Ein deutscher Hygieneexpert sagt, dass die Kühlung und Belüftung in Schlachthöfen eine große Rolle bei der Verbreitung des Coronavirus unter dem Personal gespielt hat. Professor Martin Exner von der Universität Bonn war Anfang dieser Woche vor Ort in einigen Fleischfabriken von Tönnies, um mögliche Ursachen zu untersuchen.
Sein vorläufiges Fazit ist, dass die Luftzirkulation in der Ausbeinerhalle ein Problem darstellt. Dort wird die Luft ständig auf einer Temperatur von sechs bis zehn Grad gehalten, aus der Fabrikhalle abgesaugt, erneut gekühlt und wieder zurückgeblasen. Laut dem Professor bleiben die Aerosole dadurch permanent in Bewegung, während sie nicht (wie bei Luftaustauschsystemen in Flugzeugen) gefiltert werden. Um zu verhindern, dass sich Viren über dieses System weiter ausbreiten, hat Exner leistungsstarke Filter und UV-Strahlen als Lösung vorgeschlagen. Diese starken Filter werden bereits in Operationssälen von Krankenhäusern eingesetzt, so Exner.

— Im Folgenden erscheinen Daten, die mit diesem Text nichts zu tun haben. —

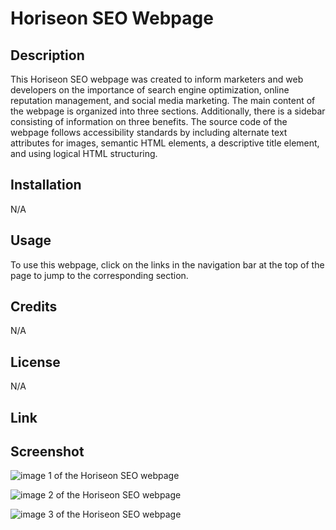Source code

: # Horiseon SEO Webpage

## Description

This Horiseon SEO webpage was created to inform marketers and web developers on the importance of search engine optimization, online reputation management, and social media marketing. The main content of the webpage is organized into three sections. Additionally, there is a sidebar consisting of information on three benefits. The source code of the webpage follows accessibility standards by including alternate text attributes for images, semantic HTML elements, a descriptive title element, and using logical HTML structuring.

## Installation

N/A

## Usage
To use this webpage, click on the links in the navigation bar at the top of the page to jump to the corresponding section.

## Credits

N/A

## License

N/A

## Link


## Screenshot
![image 1 of the Horiseon SEO webpage](assets/images/Horiseon-SEO1.png)

![image 2 of the Horiseon SEO webpage](assets/images/Horiseon-SEO2.png)

![image 3 of the Horiseon SEO webpage](assets/images/Horiseon-SEO3.png)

Das Belüftungsproblem betrifft die gesamte Fleischindustrie und wurde bisher von der Wissenschaft nicht berücksichtigt, so der Professor. Bislang hat die Industrie vor allem auf den Schutz des Fleisches und der Lebensmittel geachtet, aber nicht so sehr auf das Infektionsrisiko für die Beschäftigten. Möglicherweise spielt das Fehlen von Filtern auch in Ställen mit Hühnern und Nerzen eine Rolle. Der Hygieneprofessor betonte zudem, dass auch die überfüllte und enge Unterbringung großer Mitarbeiterzahlen in kleinen Räumen eine Rolle spielen kann.

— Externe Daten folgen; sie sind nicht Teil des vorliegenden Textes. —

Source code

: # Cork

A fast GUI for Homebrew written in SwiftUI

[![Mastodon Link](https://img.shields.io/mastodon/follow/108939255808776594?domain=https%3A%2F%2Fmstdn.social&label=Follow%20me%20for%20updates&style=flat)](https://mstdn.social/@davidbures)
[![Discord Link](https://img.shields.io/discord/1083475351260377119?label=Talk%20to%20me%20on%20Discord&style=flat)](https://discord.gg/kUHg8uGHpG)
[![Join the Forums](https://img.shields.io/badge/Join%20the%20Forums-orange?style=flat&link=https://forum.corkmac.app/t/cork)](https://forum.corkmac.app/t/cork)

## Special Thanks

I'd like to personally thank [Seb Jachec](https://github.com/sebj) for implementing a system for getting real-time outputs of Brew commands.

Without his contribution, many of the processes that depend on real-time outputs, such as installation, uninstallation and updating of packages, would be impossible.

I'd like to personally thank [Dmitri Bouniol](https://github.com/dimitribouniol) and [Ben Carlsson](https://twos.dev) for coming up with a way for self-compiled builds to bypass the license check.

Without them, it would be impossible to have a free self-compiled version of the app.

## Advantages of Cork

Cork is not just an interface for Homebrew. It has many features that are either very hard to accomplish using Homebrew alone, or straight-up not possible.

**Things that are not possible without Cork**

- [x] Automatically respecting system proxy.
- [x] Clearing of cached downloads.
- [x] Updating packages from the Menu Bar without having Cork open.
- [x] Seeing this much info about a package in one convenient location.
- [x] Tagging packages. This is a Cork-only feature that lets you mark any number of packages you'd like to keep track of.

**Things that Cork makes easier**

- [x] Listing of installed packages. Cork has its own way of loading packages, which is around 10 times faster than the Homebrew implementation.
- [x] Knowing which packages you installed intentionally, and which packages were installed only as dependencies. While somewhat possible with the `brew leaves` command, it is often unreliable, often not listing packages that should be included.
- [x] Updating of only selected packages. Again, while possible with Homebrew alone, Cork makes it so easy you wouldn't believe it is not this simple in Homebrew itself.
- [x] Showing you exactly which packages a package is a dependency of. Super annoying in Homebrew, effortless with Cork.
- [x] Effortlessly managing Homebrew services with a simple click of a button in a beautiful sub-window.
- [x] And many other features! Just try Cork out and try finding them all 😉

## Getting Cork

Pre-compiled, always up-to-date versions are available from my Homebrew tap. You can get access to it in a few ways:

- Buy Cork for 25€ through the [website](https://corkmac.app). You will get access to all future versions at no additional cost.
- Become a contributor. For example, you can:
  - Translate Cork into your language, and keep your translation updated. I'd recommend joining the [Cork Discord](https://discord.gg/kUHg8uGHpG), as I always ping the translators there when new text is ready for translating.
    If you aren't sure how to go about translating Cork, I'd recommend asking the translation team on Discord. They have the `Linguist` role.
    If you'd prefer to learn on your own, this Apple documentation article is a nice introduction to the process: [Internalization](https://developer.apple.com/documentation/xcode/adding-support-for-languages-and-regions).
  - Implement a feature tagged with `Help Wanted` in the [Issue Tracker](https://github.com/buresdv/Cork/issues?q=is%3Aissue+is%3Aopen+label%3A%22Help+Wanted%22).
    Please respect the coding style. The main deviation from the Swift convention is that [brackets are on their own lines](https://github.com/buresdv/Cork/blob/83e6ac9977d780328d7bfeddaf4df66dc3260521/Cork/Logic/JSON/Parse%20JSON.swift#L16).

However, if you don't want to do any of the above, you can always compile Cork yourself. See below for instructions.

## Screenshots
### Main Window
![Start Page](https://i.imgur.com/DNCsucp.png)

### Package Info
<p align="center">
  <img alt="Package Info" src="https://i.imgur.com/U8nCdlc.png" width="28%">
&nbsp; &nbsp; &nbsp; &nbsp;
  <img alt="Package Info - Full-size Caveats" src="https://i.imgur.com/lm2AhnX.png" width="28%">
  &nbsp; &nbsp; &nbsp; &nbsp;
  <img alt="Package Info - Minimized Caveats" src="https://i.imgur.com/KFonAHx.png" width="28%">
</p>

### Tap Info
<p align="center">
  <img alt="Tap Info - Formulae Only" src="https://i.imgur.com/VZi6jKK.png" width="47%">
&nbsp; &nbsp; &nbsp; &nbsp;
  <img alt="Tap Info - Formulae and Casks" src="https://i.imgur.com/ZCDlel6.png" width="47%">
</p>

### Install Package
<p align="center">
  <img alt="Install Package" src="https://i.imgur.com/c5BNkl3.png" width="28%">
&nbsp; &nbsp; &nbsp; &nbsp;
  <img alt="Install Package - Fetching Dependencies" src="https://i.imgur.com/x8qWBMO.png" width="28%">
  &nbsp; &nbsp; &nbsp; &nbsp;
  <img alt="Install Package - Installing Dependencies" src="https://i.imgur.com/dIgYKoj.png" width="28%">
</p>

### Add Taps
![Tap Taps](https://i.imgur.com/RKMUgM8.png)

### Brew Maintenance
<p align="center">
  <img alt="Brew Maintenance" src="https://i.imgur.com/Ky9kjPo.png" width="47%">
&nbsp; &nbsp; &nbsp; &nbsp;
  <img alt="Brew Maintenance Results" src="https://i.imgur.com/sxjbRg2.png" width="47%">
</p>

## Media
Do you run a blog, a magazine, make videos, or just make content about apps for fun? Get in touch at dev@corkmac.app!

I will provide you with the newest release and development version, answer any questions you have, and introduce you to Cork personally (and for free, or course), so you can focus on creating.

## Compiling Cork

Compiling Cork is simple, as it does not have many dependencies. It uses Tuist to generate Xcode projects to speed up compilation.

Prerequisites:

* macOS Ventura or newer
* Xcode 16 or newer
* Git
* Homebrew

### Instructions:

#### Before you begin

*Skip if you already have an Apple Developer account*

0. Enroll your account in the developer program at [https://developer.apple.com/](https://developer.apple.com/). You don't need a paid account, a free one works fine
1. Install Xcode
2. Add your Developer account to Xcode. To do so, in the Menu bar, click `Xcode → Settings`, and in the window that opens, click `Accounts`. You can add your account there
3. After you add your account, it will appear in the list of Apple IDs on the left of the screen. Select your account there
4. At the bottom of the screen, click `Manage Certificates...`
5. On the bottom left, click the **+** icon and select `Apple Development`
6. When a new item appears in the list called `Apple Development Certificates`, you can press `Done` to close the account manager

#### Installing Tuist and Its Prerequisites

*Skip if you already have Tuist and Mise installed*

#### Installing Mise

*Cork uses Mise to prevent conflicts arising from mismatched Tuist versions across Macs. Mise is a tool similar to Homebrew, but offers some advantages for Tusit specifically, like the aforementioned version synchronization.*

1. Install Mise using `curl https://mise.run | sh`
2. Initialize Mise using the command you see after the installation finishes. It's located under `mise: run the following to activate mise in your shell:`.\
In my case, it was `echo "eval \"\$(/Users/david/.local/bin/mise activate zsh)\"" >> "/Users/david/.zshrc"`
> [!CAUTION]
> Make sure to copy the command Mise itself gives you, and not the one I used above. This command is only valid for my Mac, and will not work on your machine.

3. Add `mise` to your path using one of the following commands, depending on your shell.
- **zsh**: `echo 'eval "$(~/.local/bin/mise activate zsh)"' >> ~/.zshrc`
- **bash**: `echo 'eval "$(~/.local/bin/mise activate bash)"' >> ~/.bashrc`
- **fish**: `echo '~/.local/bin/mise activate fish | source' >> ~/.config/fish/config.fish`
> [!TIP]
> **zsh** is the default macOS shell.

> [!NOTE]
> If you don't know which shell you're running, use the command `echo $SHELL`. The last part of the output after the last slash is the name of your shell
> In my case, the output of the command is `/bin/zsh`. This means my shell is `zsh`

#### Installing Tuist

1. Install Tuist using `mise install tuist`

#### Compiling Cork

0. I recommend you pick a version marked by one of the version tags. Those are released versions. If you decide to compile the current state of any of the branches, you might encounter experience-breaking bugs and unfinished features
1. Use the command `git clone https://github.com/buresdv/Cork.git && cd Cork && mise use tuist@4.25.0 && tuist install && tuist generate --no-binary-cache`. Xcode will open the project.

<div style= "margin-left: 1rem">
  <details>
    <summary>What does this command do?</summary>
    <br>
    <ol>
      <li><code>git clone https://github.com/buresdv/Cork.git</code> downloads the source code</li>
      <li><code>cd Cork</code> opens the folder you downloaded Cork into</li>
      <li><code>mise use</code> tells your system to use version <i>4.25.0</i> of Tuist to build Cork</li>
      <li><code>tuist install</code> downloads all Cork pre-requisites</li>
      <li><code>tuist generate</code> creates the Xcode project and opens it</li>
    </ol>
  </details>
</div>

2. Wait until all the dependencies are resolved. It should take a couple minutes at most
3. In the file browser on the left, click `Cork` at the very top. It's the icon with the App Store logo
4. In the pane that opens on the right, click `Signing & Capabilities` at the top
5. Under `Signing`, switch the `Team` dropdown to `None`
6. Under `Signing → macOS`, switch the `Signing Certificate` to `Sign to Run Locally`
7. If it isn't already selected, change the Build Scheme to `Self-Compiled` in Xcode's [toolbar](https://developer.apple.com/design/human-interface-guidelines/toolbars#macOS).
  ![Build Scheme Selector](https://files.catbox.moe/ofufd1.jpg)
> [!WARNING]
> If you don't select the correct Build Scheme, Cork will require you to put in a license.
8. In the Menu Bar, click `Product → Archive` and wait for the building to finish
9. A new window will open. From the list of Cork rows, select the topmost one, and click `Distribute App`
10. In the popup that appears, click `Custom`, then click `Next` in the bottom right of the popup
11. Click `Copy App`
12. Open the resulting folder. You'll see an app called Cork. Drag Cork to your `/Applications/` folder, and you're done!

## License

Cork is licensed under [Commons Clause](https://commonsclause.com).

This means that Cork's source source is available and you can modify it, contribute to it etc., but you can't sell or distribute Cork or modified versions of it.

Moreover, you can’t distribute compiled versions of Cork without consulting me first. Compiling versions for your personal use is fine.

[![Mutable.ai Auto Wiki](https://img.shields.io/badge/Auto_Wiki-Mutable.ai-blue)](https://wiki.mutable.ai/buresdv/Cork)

Der Experte hat den Fabrikbesitzer Tönnies ausdrücklich von Kritik an dem möglicherweise jetzt entdeckten Problem ausgenommen. Exner verwies auf frühere Erkenntnisse aus dem ersten großen Corona-Ausbruchsort in Deutschland, im Kreis Heinsberg. Dort infizierten sich zahlreiche Menschen bei einer Karnevalsfeier in einem abgeschlossenen Raum. Auch dort wurde die Luft durch ein Umluftsystem gekühlt, ohne gefiltert zu werden. ‚Das ist ein bisher unbekannter, entscheidender Risikofaktor‘, betonte er.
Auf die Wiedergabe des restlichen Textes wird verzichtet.